#### TO DO
Exact reproduction of the data is required, with images excluded.

(Data entries)
= = = =

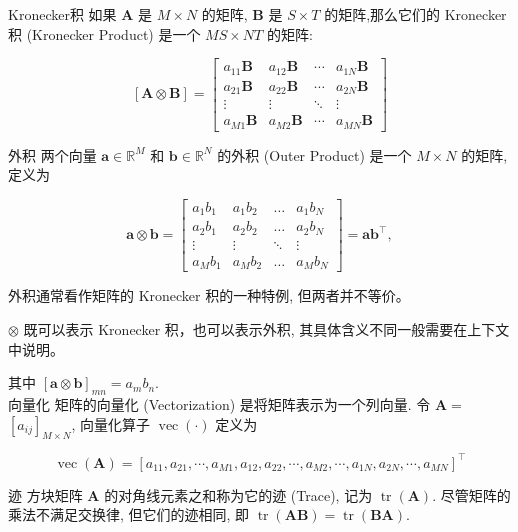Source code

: \documentclass[10pt]{article}
\begin{document}
Kronecker积 如果 $\boldsymbol{A}$ 是 $M \times N$ 的矩阵, $\boldsymbol{B}$ 是 $S \times T$ 的矩阵,那么它们的 Kronecker 积 (Kronecker Product) 是一个 $M S \times N T$ 的矩阵:

\[
[\boldsymbol{A} \otimes \boldsymbol{B}]=\left[\begin{array}{cccc}
a_{11} \boldsymbol{B} & a_{12} \boldsymbol{B} & \cdots & a_{1 N} \boldsymbol{B}  \tag{A.27}\\
a_{21} \boldsymbol{B} & a_{22} \boldsymbol{B} & \cdots & a_{2 N} \boldsymbol{B} \\
\vdots & \vdots & \ddots & \vdots \\
a_{M 1} \boldsymbol{B} & a_{M 2} \boldsymbol{B} & \cdots & a_{M N} \boldsymbol{B}
\end{array}\right]
\]

外积 两个向量 $\boldsymbol{a} \in \mathbb{R}^{M}$ 和 $\boldsymbol{b} \in \mathbb{R}^{N}$ 的外积 (Outer Product) 是一个 $M \times N$ 的矩阵, 定义为

\[
\boldsymbol{a} \otimes \boldsymbol{b}=\left[\begin{array}{cccc}
a_{1} b_{1} & a_{1} b_{2} & \ldots & a_{1} b_{N}  \tag{A.28}\\
a_{2} b_{1} & a_{2} b_{2} & \ldots & a_{2} b_{N} \\
\vdots & \vdots & \ddots & \vdots \\
a_{M} b_{1} & a_{M} b_{2} & \ldots & a_{M} b_{N}
\end{array}\right]=\boldsymbol{a} \boldsymbol{b}^{\top},
\]

外积通常看作矩阵的 Kronecker 积的一种特例, 但两者并不等价。

$\otimes$ 既可以表示 Kronecker 积，也可以表示外积, 其具体含义不同一般需要在上下文中说明。

其中 $[\boldsymbol{a} \otimes \boldsymbol{b}]_{m n}=a_{m} b_{n}$.\\
向量化 矩阵的向量化 (Vectorization) 是将矩阵表示为一个列向量. 令 $\boldsymbol{A}=$ $\left[a_{i j}\right]_{M \times N}$, 向量化算子 $\operatorname{vec}(\cdot)$ 定义为

$$
\operatorname{vec}(\boldsymbol{A})=\left[a_{11}, a_{21}, \cdots, a_{M 1}, a_{12}, a_{22}, \cdots, a_{M 2}, \cdots, a_{1 N}, a_{2 N}, \cdots, a_{M N}\right]^{\top}
$$

迹 方块矩阵 $\boldsymbol{A}$ 的对角线元素之和称为它的迹 (Trace), 记为 $\operatorname{tr}(\boldsymbol{A})$. 尽管矩阵的乘法不满足交换律, 但它们的迹相同, 即 $\operatorname{tr}(\boldsymbol{A B})=\operatorname{tr}(\boldsymbol{B} \boldsymbol{A})$.
\end{document}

= = = =

#### RESPONSE AREA
Source code

: \documentclass[10pt]{article}
\begin{document}
Kronecker积 如果 $\boldsymbol{A}$ 是 $M \times N$ 的矩阵, $\boldsymbol{B}$ 是 $S \times T$ 的矩阵,那么它们的 Kronecker 积 (Kronecker Product) 是一个 $M S \times N T$ 的矩阵:

\[
[\boldsymbol{A} \otimes \boldsymbol{B}]=\left[\begin{array}{cccc}
a_{11} \boldsymbol{B} & a_{12} \boldsymbol{B} & \cdots & a_{1 N} \boldsymbol{B}  \tag{A.27}\\
a_{21} \boldsymbol{B} & a_{22} \boldsymbol{B} & \cdots & a_{2 N} \boldsymbol{B} \\
\vdots & \vdots & \ddots & \vdots \\
a_{M 1} \boldsymbol{B} & a_{M 2} \boldsymbol{B} & \cdots & a_{M N} \boldsymbol{B}
\end{array}\right]
\]

外积 两个向量 $\boldsymbol{a} \in \mathbb{R}^{M}$ 和 $\boldsymbol{b} \in \mathbb{R}^{N}$ 的外积 (Outer Product) 是一个 $M \times N$ 的矩阵, 定义为

\[
\boldsymbol{a} \otimes \boldsymbol{b}=\left[\begin{array}{cccc}
a_{1} b_{1} & a_{1} b_{2} & \ldots & a_{1} b_{N}  \tag{A.28}\\
a_{2} b_{1} & a_{2} b_{2} & \ldots & a_{2} b_{N} \\
\vdots & \vdots & \ddots & \vdots \\
a_{M} b_{1} & a_{M} b_{2} & \ldots & a_{M} b_{N}
\end{array}\right]=\boldsymbol{a} \boldsymbol{b}^{\top},
\]

外积通常看作矩阵的 Kronecker 积的一种特例, 但两者并不等价。

$\otimes$ 既可以表示 Kronecker 积，也可以表示外积, 其具体含义不同一般需要在上下文中说明。

其中 $[\boldsymbol{a} \otimes \boldsymbol{b}]_{m n}=a_{m} b_{n}$.\\
向量化 矩阵的向量化 (Vectorization) 是将矩阵表示为一个列向量. 令 $\boldsymbol{A}=$ $\left[a_{i j}\right]_{M \times N}$, 向量化算子 $\operatorname{vec}(\cdot)$ 定义为

$$
\operatorname{vec}(\boldsymbol{A})=\left[a_{11}, a_{21}, \cdots, a_{M 1}, a_{12}, a_{22}, \cdots, a_{M 2}, \cdots, a_{1 N}, a_{2 N}, \cdots, a_{M N}\right]^{\top}
$$

迹 方块矩阵 $\boldsymbol{A}$ 的对角线元素之和称为它的迹 (Trace), 记为 $\operatorname{tr}(\boldsymbol{A})$. 尽管矩阵的乘法不满足交换律, 但它们的迹相同, 即 $\operatorname{tr}(\boldsymbol{A B})=\operatorname{tr}(\boldsymbol{B} \boldsymbol{A})$.
\end{document}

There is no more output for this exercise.